To find the sum of two matrices, add the corresponding elements from each matrix. Matrix \(A\) and \(B\) have the same dimensions, so we can perform the addition. \[A+B = \begin{bmatrix} 1 & -2 & 5 \ 3 & -4 & -1 \end{bmatrix} + \begin{bmatrix} 0 & -1 & -5 \ -3 & 1 & 2 \end{bmatrix} = \begin{bmatrix} (1+0) & (-2-1) & (5-5) \ (3-3) & (-4+1) & (-1+2) \end{bmatrix} = \begin{bmatrix} 1 & -3 & 0 \ 0 & -3 & 1 \end{bmatrix} \]The sum of matrices \(A\) and \(B\) is \(\begin{bmatrix} 1 & -3 & 0 \ 0 & -3 & 1 \end{bmatrix}\).

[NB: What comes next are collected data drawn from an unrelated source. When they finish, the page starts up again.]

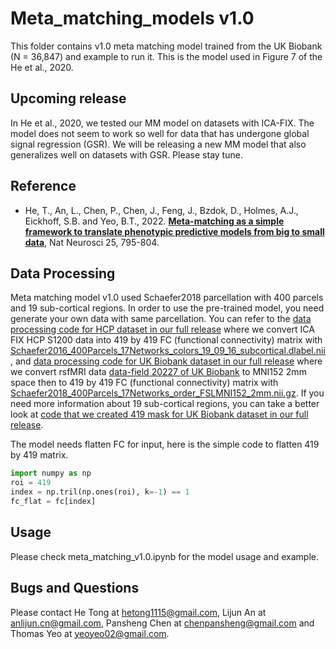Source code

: # Meta_matching_models v1.0
This folder contains  v1.0 meta matching model trained from the UK Biobank (N = 36,847) and example to run it. This is the model used in Figure 7 of the He et al., 2020.

## Upcoming release
In He et al., 2020, we tested our MM model on datasets with ICA-FIX. The model does not seem to work so well for data that has undergone global signal regression (GSR). We will be releasing a new MM model that also generalizes well on datasets with GSR. Please stay tune.

## Reference
+ He, T., An, L., Chen, P., Chen, J., Feng, J., Bzdok, D., Holmes, A.J., Eickhoff, S.B. and Yeo, B.T., 2022. [**Meta-matching as a simple framework to translate phenotypic predictive models from big to small data**](https://doi.org/10.1038/s41593-022-01059-9), Nat Neurosci 25, 795-804.

## Data Processing
Meta matching model v1.0 used Schaefer2018 parcellation with 400 parcels and 19 sub-cortical regions. In order to use the pre-trained model, you need generate your own data with same parcellation. You can refer to the [data processing code for HCP dataset in our full release](https://github.com/ThomasYeoLab/CBIG/tree/master/stable_projects/predict_phenotypes/He2022_MM/data_processing#step-51-step-5-for-whole-data-processing-code) where we convert ICA FIX HCP S1200 data into 419 by 419 FC (functional connectivity) matrix with [Schaefer2016_400Parcels_17Networks_colors_19_09_16_subcortical.dlabel.nii](https://github.com/ThomasYeoLab/CBIG/blob/master/stable_projects/predict_phenotypes/He2022_MM/data_processing/step5_hcp_data/extra/Schaefer2016_400Parcels_17Networks_colors_19_09_16_subcortical.dlabel.nii), and [data processing code for UK Biobank dataset in our full release](https://github.com/ThomasYeoLab/CBIG/tree/master/stable_projects/predict_phenotypes/He2022_MM/data_processing#step-60-optional) where we convert rsfMRI data [data-field 20227 of UK Biobank](https://biobank.ctsu.ox.ac.uk/crystal/field.cgi?id=20227) to MNI152 2mm space then to 419 by 419 FC (functional connectivity) matrix with [Schaefer2018_400Parcels_17Networks_order_FSLMNI152_2mm.nii.gz](https://github.com/ThomasYeoLab/CBIG/blob/master/stable_projects/predict_phenotypes/He2022_MM/data_processing/step6_experiment_2/ukbb_20227_to_fc419/extra/Schaefer2018_400Parcels_17Networks_order_FSLMNI152_2mm.nii.gz). If you need more information about 19 sub-cortical regions, you can take a better look at [code that we created 419 mask for UK Biobank dataset in our full release](https://github.com/ThomasYeoLab/CBIG/blob/master/stable_projects/predict_phenotypes/He2022_MM/data_processing/step6_experiment_2/ukbb_20227_to_fc419/CBIG_MM_create_FC419_MNI2mm.m).

The model needs flatten FC for input, here is the simple code to flatten 419 by 419 matrix.
```python
import numpy as np
roi = 419
index = np.tril(np.ones(roi), k=-1) == 1
fc_flat = fc[index]
```

## Usage
Please check meta_matching_v1.0.ipynb for the model usage and example.

## Bugs and Questions
Please contact He Tong at hetong1115@gmail.com, Lijun An at anlijun.cn@gmail.com, Pansheng Chen at chenpansheng@gmail.com and Thomas Yeo at yeoyeo02@gmail.com.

To find \(3A\), multiply each element of matrix \(A\) by the scalar 3.\[3A = 3 \cdot \begin{bmatrix} 1 & -2 & 5 \ 3 & -4 & -1 \end{bmatrix} = \begin{bmatrix} 3 \cdot 1 & 3 \cdot (-2) & 3 \cdot 5 \ 3 \cdot 3 & 3 \cdot (-4) & 3 \cdot (-1) \end{bmatrix} = \begin{bmatrix} 3 & -6 & 15 \ 9 & -12 & -3 \end{bmatrix} \]The result of scalar multiplication is \(\begin{bmatrix} 3 & -6 & 15 \ 9 & -12 & -3 \end{bmatrix}\).

To find \(2A - 3B\), calculate \(2A\) by multiplying each element of matrix \(A\) by 2, and \(3B\) by multiplying each element of matrix \(B\) by 3. Then subtract \(3B\) from \(2A\).First calculate \(2A\):\[2A = 2 \cdot \begin{bmatrix} 1 & -2 & 5 \ 3 & -4 & -1 \end{bmatrix} = \begin{bmatrix} 2 & -4 & 10 \ 6 & -8 & -2 \end{bmatrix}\]Next calculate \(3B\):\[3B = 3 \cdot \begin{bmatrix} 0 & -1 & -5 \ -3 & 1 & 2 \end{bmatrix} = \begin{bmatrix} 0 & -3 & -15 \ -9 & 3 & 6 \end{bmatrix}\]Now compute: \[2A - 3B = \begin{bmatrix} 2 & -4 & 10 \ 6 & -8 & -2 \end{bmatrix} - \begin{bmatrix} 0 & -3 & -15 \ -9 & 3 & 6 \end{bmatrix} = \begin{bmatrix} (2-0) & (-4+3) & (10+15) \ (6+9) & (-8-3) & (-2-6) \end{bmatrix} = \begin{bmatrix} 2 & -1 & 25 \ 15 & -11 & -8 \end{bmatrix}\]The result of the linear combination is \(\begin{bmatrix} 2 & -1 & 25 \ 15 & -11 & -8 \end{bmatrix}\).